L’année 2025 a été un véritable combat pour Les Ciments de Bizerte. Les chiffres du quatrième trimestre cachent une réalité brute: celle d’une usine qui tourne au ralenti. L’entreprise se bat sur tous les fronts. Elle veut garder ses clients, mais aussi protéger ses salariés.
Le blocage du four
Le problème majeur? La production de clinker est à l’arrêt depuis plus d’un an. Le four est éteint. Pourquoi? Parce que la société manque de coke de pétrole. Sans argent pour importer ce combustible, l’activité est bloquée.
C’est un cercle vicieux. Les caisses sont vides. Les dettes s’accumulent. Aujourd’hui, l’entreprise peine à payer ses fournisseurs et ses banquiers.
Un choix de secours: le broyage
Pour ne pas disparaître, il a fallu s’adapter. L’usine achète désormais du clinker déjà produit pour le broyer sur place. C’est une stratégie de défense.
Et ça fonctionne, un peu. Au dernier trimestre 2025, la production de ciment a bondi de 28,44%. La chaux, elle, progresse de plus de 68%. La demande est là, solide.
Des revenus en hausse, mais une finance fragile
Côté ventes, les nouvelles sont encourageantes. Le chiffre d’affaires local a grimpé de 54% en fin d’année.

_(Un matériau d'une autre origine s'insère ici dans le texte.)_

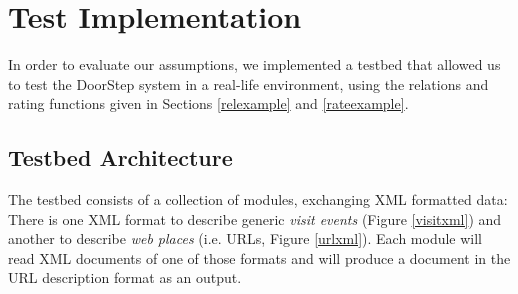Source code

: \documentclass[a4paper,twoside]{danarticle}
\theoremstyle{remark}
\begin{document}
  \section{Test Implementation}
      In order to evaluate our assumptions, we implemented a testbed that 
      allowed us to test the DoorStep system in a real-life environment, using 
      the relations and rating functions given in Sections \ref{relexample} and
      \ref{rateexample}.
    \subsection{Testbed Architecture}
      The testbed consists of a collection of modules, exchanging XML formatted 
      data: There is one XML format to describe generic \textit{visit events} 
      (Figure \ref{visitxml}) and another to describe \textit{web 
      places} (i.e. URLs, Figure \ref{urlxml}). Each module will read XML 
      documents of one of those formats and will produce a document in the URL 
      description format as an output.
      
\end{document}
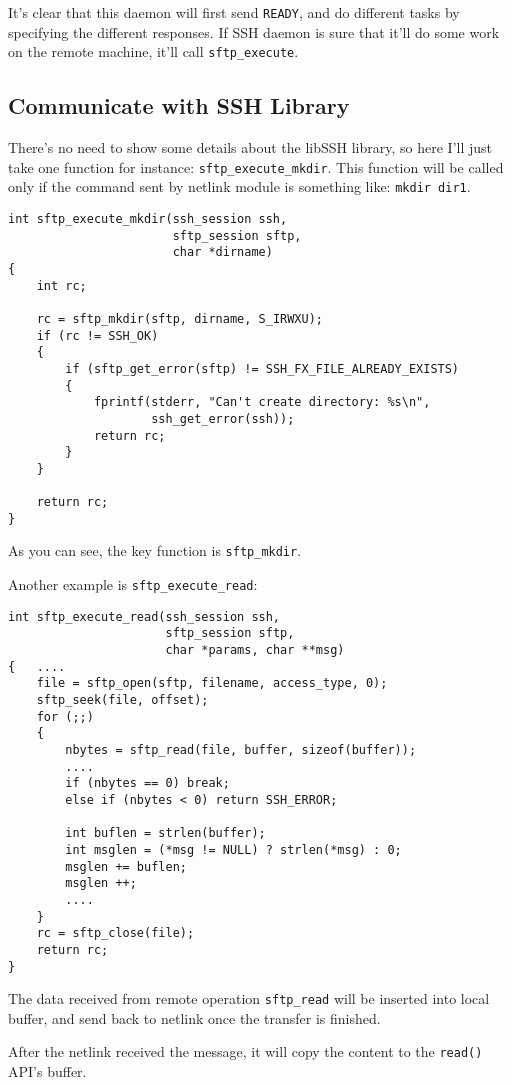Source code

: It's clear that this daemon will first send \lstinline{READY}, and do different tasks by specifying the different responses.
If SSH daemon is sure that it'll do some work on the remote machine, it'll call \lstinline{sftp_execute}.

\subsection{Communicate with SSH Library}

There's no need to show some details about the libSSH library, so here I'll just take one function for instance: \lstinline{sftp_execute_mkdir}. This function will be called only if the command sent by netlink module is something like: \lstinline{mkdir dir1}. 

\begin{lstlisting}[title=\bfseries Remote Mkdir]
int sftp_execute_mkdir(ssh_session ssh, 
                       sftp_session sftp, 
                       char *dirname)
{
    int rc;

    rc = sftp_mkdir(sftp, dirname, S_IRWXU);
    if (rc != SSH_OK)
    {
        if (sftp_get_error(sftp) != SSH_FX_FILE_ALREADY_EXISTS)
        {
            fprintf(stderr, "Can't create directory: %s\n",
                    ssh_get_error(ssh));
            return rc;
        }
    }

    return rc;
}
\end{lstlisting}

As you can see, the key function is \lstinline{sftp_mkdir}. 

Another example is \lstinline{sftp_execute_read}:

\begin{lstlisting}[title=\bfseries Remote Read]
int sftp_execute_read(ssh_session ssh, 
                      sftp_session sftp, 
                      char *params, char **msg)
{   ....
    file = sftp_open(sftp, filename, access_type, 0);
    sftp_seek(file, offset);
    for (;;)
    {
        nbytes = sftp_read(file, buffer, sizeof(buffer));
        ....
        if (nbytes == 0) break;
        else if (nbytes < 0) return SSH_ERROR;

        int buflen = strlen(buffer);
        int msglen = (*msg != NULL) ? strlen(*msg) : 0;
        msglen += buflen;
        msglen ++;
        ....
    }
    rc = sftp_close(file);
    return rc;
}
\end{lstlisting}

The data received from remote operation \lstinline{sftp_read} will be inserted into local buffer, and send back to netlink once the transfer is finished. 

After the netlink received the message, it will copy the content to the \lstinline{read()} API's buffer.



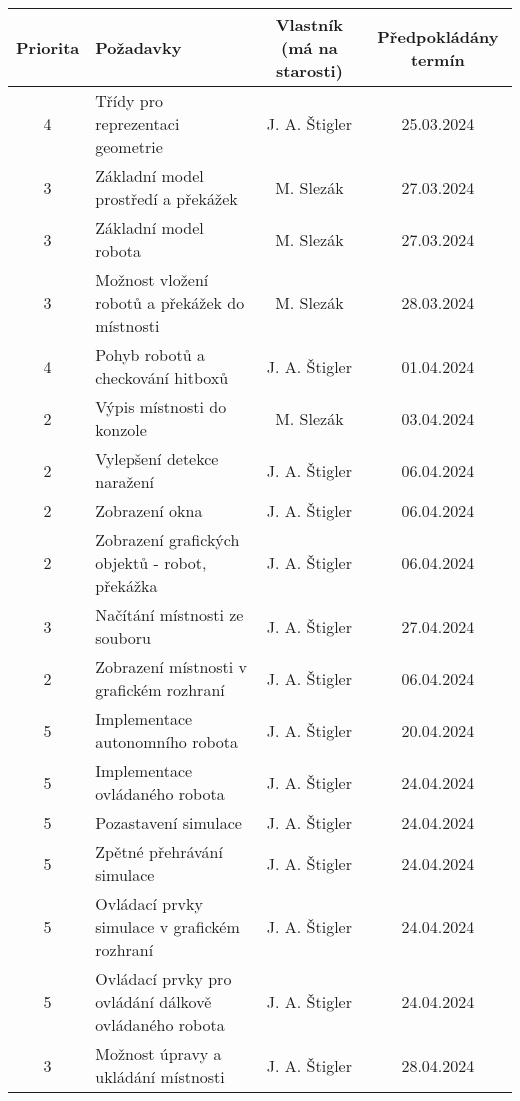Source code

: \documentclass{article}
\begin{document}
\begin{table}[h]
    \centering
    \begin{tabular}{ |c|>{\raggedright\arraybackslash}p{4cm}|c|c| }
        \hline
        \rowcolor{blue!25}Priorita & Požadavky & Vlastník (má na starosti) &
        Předpokládány termín \\
        \hline
        \rowcolor{green!25}4 & Třídy pro reprezentaci geometrie &
            J. A. Štigler & 25.03.2024 \\
        \hline
        \rowcolor{green!25}3 & Základní model prostředí a překážek &
            M. Slezák & 27.03.2024 \\
        \hline
        \rowcolor{green!25}3 & Základní model robota & M. Slezák &
            27.03.2024 \\
        \hline
        \rowcolor{green!25}3 & Možnost vložení robotů a překážek do místnosti &
            M. Slezák & 28.03.2024 \\
        \hline
        \rowcolor{green!25}4 & Pohyb robotů a checkování hitboxů &
            J. A. Štigler & 01.04.2024 \\
        \hline
        \rowcolor{green!25}2 & Výpis místnosti do konzole & M. Slezák &
            03.04.2024 \\
        \hline
        2 & Vylepšení detekce naražení & J. A. Štigler & 06.04.2024 \\
        \hline
        2 & Zobrazení okna & J. A. Štigler & 06.04.2024 \\
        \hline
        2 & Zobrazení grafických objektů - robot, překážka & J. A. Štigler &
            06.04.2024 \\
        \hline
        3 & Načítání místnosti ze souboru & J. A. Štigler & 27.04.2024 \\
        \hline
        2 & Zobrazení místnosti v grafickém rozhraní & J. A. Štigler &
            06.04.2024 \\
        \hline
        5 & Implementace autonomního robota & J. A. Štigler & 20.04.2024 \\
        \hline
        5 & Implementace ovládaného robota & J. A. Štigler & 24.04.2024 \\
        \hline
        5 & Pozastavení simulace & J. A. Štigler & 24.04.2024 \\
        \hline
        5 & Zpětné přehrávání simulace & J. A. Štigler & 24.04.2024 \\
        \hline
        5 & Ovládací prvky simulace v grafickém rozhraní & J. A. Štigler &
            24.04.2024 \\
        \hline
        5 & Ovládací prvky pro ovládání dálkově ovládaného robota &
            J. A. Štigler & 24.04.2024 \\
        \hline
        3 & Možnost úpravy a ukládání místnosti & J. A. Štigler & 28.04.2024 \\
        \hline
    \end{tabular}
\end{table}
\end{document}
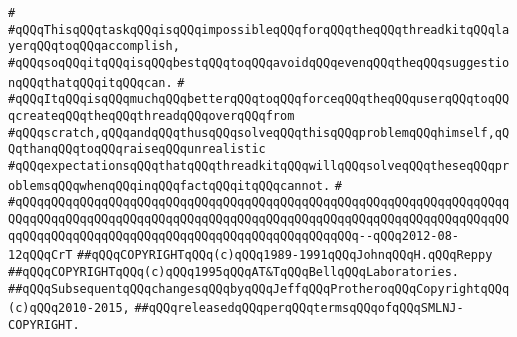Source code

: \verb|#|\newline
\verb|#qQQqThisqQQqtaskqQQqisqQQqimpossibleqQQqforqQQqtheqQQqthreadkitqQQqlayerqQQqtoqQQqaccomplish,|\newline
\verb|#qQQqsoqQQqitqQQqisqQQqbestqQQqtoqQQqavoidqQQqevenqQQqtheqQQqsuggestionqQQqthatqQQqitqQQqcan.|\newline
\verb|#|\newline
\verb|#qQQqItqQQqisqQQqmuchqQQqbetterqQQqtoqQQqforceqQQqtheqQQquserqQQqtoqQQqcreateqQQqtheqQQqthreadqQQqoverqQQqfrom|\newline
\verb|#qQQqscratch,qQQqandqQQqthusqQQqsolveqQQqthisqQQqproblemqQQqhimself,qQQqthanqQQqtoqQQqraiseqQQqunrealistic|\newline
\verb|#qQQqexpectationsqQQqthatqQQqthreadkitqQQqwillqQQqsolveqQQqtheseqQQqproblemsqQQqwhenqQQqinqQQqfactqQQqitqQQqcannot.|\newline
\verb|#|\newline
\verb|#qQQqqQQqqQQqqQQqqQQqqQQqqQQqqQQqqQQqqQQqqQQqqQQqqQQqqQQqqQQqqQQqqQQqqQQqqQQqqQQqqQQqqQQqqQQqqQQqqQQqqQQqqQQqqQQqqQQqqQQqqQQqqQQqqQQqqQQqqQQqqQQqqQQqqQQqqQQqqQQqqQQqqQQqqQQqqQQqqQQqqQQqqQQq--qQQq2012-08-12qQQqCrT|\newline
\newline
\verb|##qQQqCOPYRIGHTqQQq(c)qQQq1989-1991qQQqJohnqQQqH.qQQqReppy|\newline
\verb|##qQQqCOPYRIGHTqQQq(c)qQQq1995qQQqAT&TqQQqBellqQQqLaboratories.|\newline
\verb|##qQQqSubsequentqQQqchangesqQQqbyqQQqJeffqQQqProtheroqQQqCopyrightqQQq(c)qQQq2010-2015,|\newline
\verb|##qQQqreleasedqQQqperqQQqtermsqQQqofqQQqSMLNJ-COPYRIGHT.|\newline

Sur l’ensemble de 2025, les revenus dépassent 40 millions de dinars.
L’entreprise utilise aussi son quai pour décharger du combustible pour d’autres clients. Cela rapporte un peu d’oxygène financier. Mais attention: malgré ces efforts, la situation reste critique. L’arrêt prolongé du four pèse trop lourd sur les finances.
Quel avenir pour 2026?
Pour le début de l’année, la prudence est de mise. Les objectifs sont clairs:
- Réduire les coûts au maximum.
- Continuer à broyer du clinker en attendant mieux.
- Vendre plus sur le marché tunisien.
- Maintenir la paix sociale dans l’usine.
L’essentiel? Tenir bon. Les Ciments de Bizerte cherche à survivre et à préparer un vrai redémarrage. La pression financière reste immense, mais l’usine refuse de s’éteindre.